How to Swim like an Olympian  

by Pool Builders on 12-07-2008 in Articles

With the success of the British Swimmers, especially Rebecca Adlington, and the phenomenal Michael Phelps, at the 2008 Beijing Olympics, swimming has never had so much publicity. If you want to swim like an Olympian, then you may already have some idea of what is involved.


There are many swimming pools, and many swimming clubs that are good places to start if you are serious about becoming a better, or competitive, swimmer.


Finding a good coach is essential to becoming a better swimmer. From determining your best stroke, and helping with the right technique, to dietary and motivational help, your swimming coach will be there to help you every step of the way.


Because of the huge role your swimming coach will play, it's important to choose someone that you like, that has the experience and results so that you know their techniques and methods work, and that you like and respect as a person. Often the more disciplined the coach the better the results will be.


Training outside of the pool may well be prescribed by your coach. Strength training is a good way of building up muscles that will help you swim faster, and for longer. Upper body strength as well as leg strength are essential, and a good coach or gym instructor will be able to advise on the right sort of exercises for you. Sleep and rest are highly important factors in training.

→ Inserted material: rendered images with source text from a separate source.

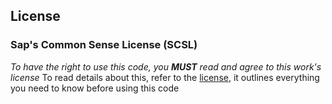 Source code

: ## License
### Sap's Common Sense License (SCSL)
*To have the right to use this code, you **MUST** read and agree to this work's license* 
To read details about this, refer to the [license](https://raw.githubusercontent.com/saperate/SlimePearls/1.19/LICENSE), it outlines everything you need to know before using this code
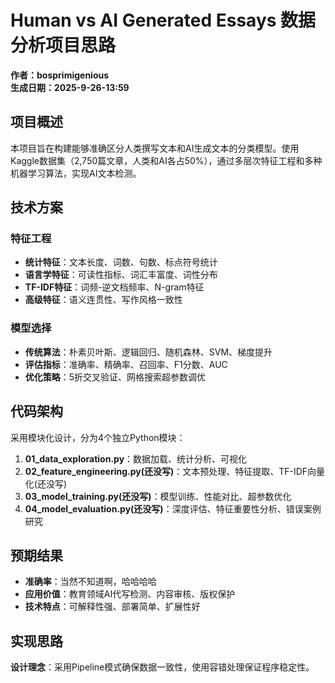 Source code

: # Human vs AI Generated Essays 数据分析项目思路

**作者：bosprimigenious**  
**生成日期：2025-9-26-13:59**

## 项目概述

本项目旨在构建能够准确区分人类撰写文本和AI生成文本的分类模型。使用Kaggle数据集（2,750篇文章，人类和AI各占50%），通过多层次特征工程和多种机器学习算法，实现AI文本检测。

## 技术方案

### 特征工程
- **统计特征**：文本长度、词数、句数、标点符号统计
- **语言学特征**：可读性指标、词汇丰富度、词性分布
- **TF-IDF特征**：词频-逆文档频率、N-gram特征
- **高级特征**：语义连贯性、写作风格一致性

### 模型选择
- **传统算法**：朴素贝叶斯、逻辑回归、随机森林、SVM、梯度提升
- **评估指标**：准确率、精确率、召回率、F1分数、AUC
- **优化策略**：5折交叉验证、网格搜索超参数调优

## 代码架构

采用模块化设计，分为4个独立Python模块：

1. **01_data_exploration.py**：数据加载、统计分析、可视化
2. **02_feature_engineering.py(还没写)**：文本预处理、特征提取、TF-IDF向量化(还没写)
3. **03_model_training.py(还没写)**：模型训练、性能对比、超参数优化
4. **04_model_evaluation.py(还没写)**：深度评估、特征重要性分析、错误案例研究

## 预期结果

- **准确率**：当然不知道啊，哈哈哈哈
- **应用价值**：教育领域AI代写检测、内容审核、版权保护
- **技术特点**：可解释性强、部署简单、扩展性好

## 实现思路

**设计理念**：采用Pipeline模式确保数据一致性，使用容错处理保证程序稳定性。
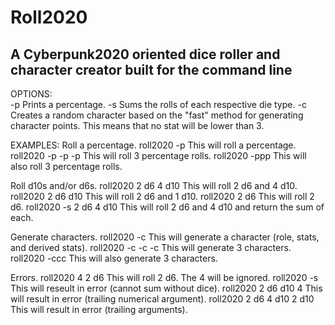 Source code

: # Roll2020
## A Cyberpunk2020 oriented dice roller and character creator built for the command line

OPTIONS:  
  -p	Prints a percentage.
  -s	Sums the rolls of each respective die type.
  -c	Creates a random character based on the "fast" method for
	generating character points. This means that no stat will be lower than 3.

EXAMPLES:
  Roll a percentage.
    roll2020 -p			This will roll a percentage.
    roll2020 -p -p -p		This will roll 3 percentage rolls.
    roll2020 -ppp		This will also roll 3 percentage rolls.

  Roll d10s and/or d6s.
    roll2020 2 d6 4 d10		This will roll 2 d6 and 4 d10.
    roll2020 2 d6 d10		This will roll 2 d6 and 1 d10.
    roll2020 2 d6		This will roll 2 d6.
    roll2020 -s 2 d6 4 d10	This will roll 2 d6 and 4 d10 and return the sum of each.

  Generate characters.
    roll2020 -c			This will generate a character (role, stats, and derived stats).
    roll2020 -c -c -c		This will generate 3 characters.
    roll2020 -ccc		This will also generate 3 characters.

  Errors.
    roll2020 4 2 d6		This will roll 2 d6. The 4 will be ignored.
    roll2020 -s			This will reseult in error (cannot sum without dice).
    roll2020 2 d6 d10 4		This will result in error (trailing numerical argument).
    roll2020 2 d6 4 d10 2 d10	This will result in error (trailing arguments).


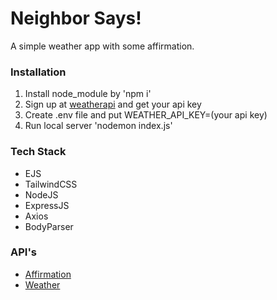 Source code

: # Neighbor Says!

A simple weather app with some affirmation.

### Installation

1. Install node_module by 'npm i'
2. Sign up at [weatherapi](https://www.weatherapi.com/) and get your api key
3. Create .env file and put WEATHER_API_KEY=(your api key)
4. Run local server 'nodemon index.js'

### Tech Stack

- EJS
- TailwindCSS
- NodeJS
- ExpressJS
- Axios
- BodyParser

### API's

- [Affirmation](https://www.affirmations.dev/)
- [Weather](https://www.weatherapi.com/)
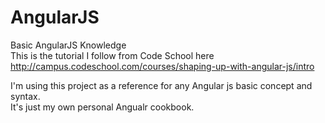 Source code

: # AngularJS
Basic AngularJS Knowledge
<br/>
This is the tutorial I follow from Code School here
http://campus.codeschool.com/courses/shaping-up-with-angular-js/intro

I'm using this project as a reference for any Angular js basic concept and syntax. <br/>
It's just my own personal Angualr cookbook.
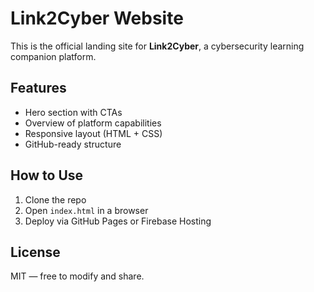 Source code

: # Link2Cyber Website

This is the official landing site for **Link2Cyber**, a cybersecurity learning companion platform.

## Features

- Hero section with CTAs
- Overview of platform capabilities
- Responsive layout (HTML + CSS)
- GitHub-ready structure

## How to Use

1. Clone the repo
2. Open `index.html` in a browser
3. Deploy via GitHub Pages or Firebase Hosting

## License

MIT — free to modify and share.
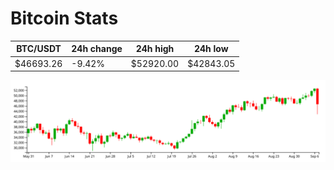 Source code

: # Bitcoin Stats

BTC/USDT|24h change|24h high|24h low|
|---|---|---|---|
|$46693.26|-9.42%|$52920.00|$42843.05|

<img src="./chart.svg">
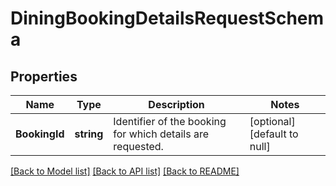 # DiningBookingDetailsRequestSchema

## Properties
Name | Type | Description | Notes
------------ | ------------- | ------------- | -------------
**BookingId** | **string** | Identifier of the booking for which details are requested. | [optional] [default to null]

[[Back to Model list]](../README.md#documentation-for-models) [[Back to API list]](../README.md#documentation-for-api-endpoints) [[Back to README]](../README.md)

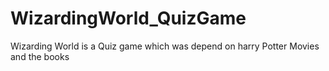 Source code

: # WizardingWorld_QuizGame
Wizarding World is  a Quiz game which was depend on harry Potter Movies and the books 
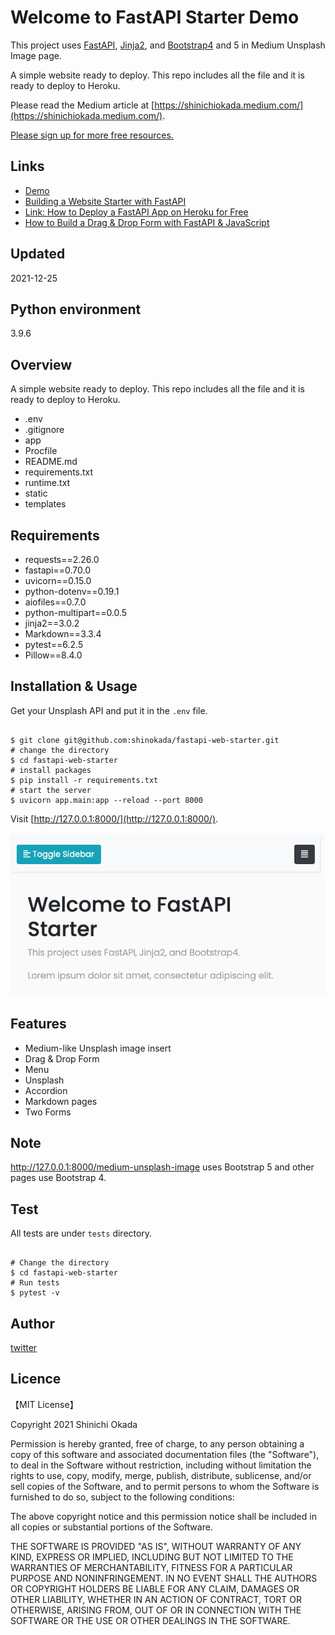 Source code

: <h1>Welcome to FastAPI Starter Demo</h1>

<p>
This project uses <a href="https://fastapi.tiangolo.com/">FastAPI</a>, <a href="https://jinja.palletsprojects.com/en/2.11.x/">Jinja2</a>, and <a href="https://getbootstrap.com/docs/4.1/getting-started/introduction/">Bootstrap4</a> and 5 in Medium Unsplash Image page.

A simple website ready to deploy.
This repo includes all the file and it is ready to deploy to Heroku.
</p>


Please read the Medium article at [https://shinichiokada.medium.com/](https://shinichiokada.medium.com/).

[Please sign up for more free resources.](https://mailchi.mp/ae9891ba897a/codewithshin)

## Links

- [Demo](https://fastapi-webstarter-demo.herokuapp.com/)
- [Building a Website Starter with FastAPI](https://levelup.gitconnected.com/building-a-website-starter-with-fastapi-92d077092864)
- [Link: How to Deploy a FastAPI App on Heroku for Free](https://towardsdatascience.com/how-to-deploy-your-fastapi-app-on-heroku-for-free-8d4271a4ab9)
- [How to Build a Drag & Drop Form with FastAPI & JavaScript](https://towardsdatascience.com/how-to-build-a-drag-drop-form-with-python-javascript-f5e43433b005)

## Updated

2021-12-25

## Python environment

3.9.6

## Overview

A simple website ready to deploy.
This repo includes all the file and it is ready to deploy to Heroku.

- .env
- .gitignore
- app
- Procfile
- README.md
- requirements.txt
- runtime.txt
- static
- templates

## Requirements

- requests==2.26.0
- fastapi==0.70.0
- uvicorn==0.15.0
- python-dotenv==0.19.1
- aiofiles==0.7.0
- python-multipart==0.0.5
- jinja2==3.0.2
- Markdown==3.3.4
- pytest==6.2.5
- Pillow==8.4.0

## Installation & Usage

Get your Unsplash API and put it in the `.env` file.

<pre><code>
$ git clone git@github.com:shinokada/fastapi-web-starter.git
# change the directory
$ cd fastapi-web-starter
# install packages
$ pip install -r requirements.txt
# start the server
$ uvicorn app.main:app --reload --port 8000
</code></pre>

Visit [http://127.0.0.1:8000/](http://127.0.0.1:8000/).

<img src="/static/images/image-1.png"/>

## Features

- Medium-like Unsplash image insert
- Drag & Drop Form
- Menu
- Unsplash
- Accordion
- Markdown pages
- Two Forms

## Note

http://127.0.0.1:8000/medium-unsplash-image uses Bootstrap 5 and other pages use Bootstrap 4.

## Test

All tests are under `tests` directory.

<pre><code>
# Change the directory
$ cd fastapi-web-starter
# Run tests
$ pytest -v
</code></pre>

## Author

[twitter](https://twitter.com/shinokada)

## Licence

【MIT License】

Copyright 2021 Shinichi Okada

Permission is hereby granted, free of charge, to any person obtaining a copy of this software and associated documentation files (the "Software"), to deal in the Software without restriction, including without limitation the rights to use, copy, modify, merge, publish, distribute, sublicense, and/or sell copies of the Software, and to permit persons to whom the Software is furnished to do so, subject to the following conditions:

The above copyright notice and this permission notice shall be included in all copies or substantial portions of the Software.

THE SOFTWARE IS PROVIDED "AS IS", WITHOUT WARRANTY OF ANY KIND, EXPRESS OR IMPLIED, INCLUDING BUT NOT LIMITED TO THE WARRANTIES OF MERCHANTABILITY, FITNESS FOR A PARTICULAR PURPOSE AND NONINFRINGEMENT. IN NO EVENT SHALL THE AUTHORS OR COPYRIGHT HOLDERS BE LIABLE FOR ANY CLAIM, DAMAGES OR OTHER LIABILITY, WHETHER IN AN ACTION OF CONTRACT, TORT OR OTHERWISE, ARISING FROM, OUT OF OR IN CONNECTION WITH THE SOFTWARE OR THE USE OR OTHER DEALINGS IN THE SOFTWARE.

Dedication is vital. There will be many times that you don't want to swim another length, or get up early in the dark for a long training session before work or school. You will miss spending time with your friends, and that you don't have much of a life outside of swimming and the gym. However, if you are determined to be an Olympic swimmer, then these sacrifices will have to be made.


Conditioning is also important. The body needs to be kept in the best possible condition. Ensuring that you get enough sleep, eat the right meals, train the right amount and are focused on competitions and doing well will ensure that swimming remains your goal.


Sometimes you will have a bad race, or not do as well as you'd hoped for in training, or perhaps even suffer from illness or injury. Knowing how to deal with these setbacks will help you to come to terms with them, and how to learn from them. You may find that in a race you started off too fast, and ran out of speed at the end, or that your pace was too slow at the beginning and so there was not enough time to speed up at the end. What will you do if you have cold for a few weeks, and can't swim? Being prepared can keep you positive and allow you to focus on other areas of your training



Now that you know some of what is involved in becoming an Olympic swimmer, will you look for a coach and train harder, or will you give up?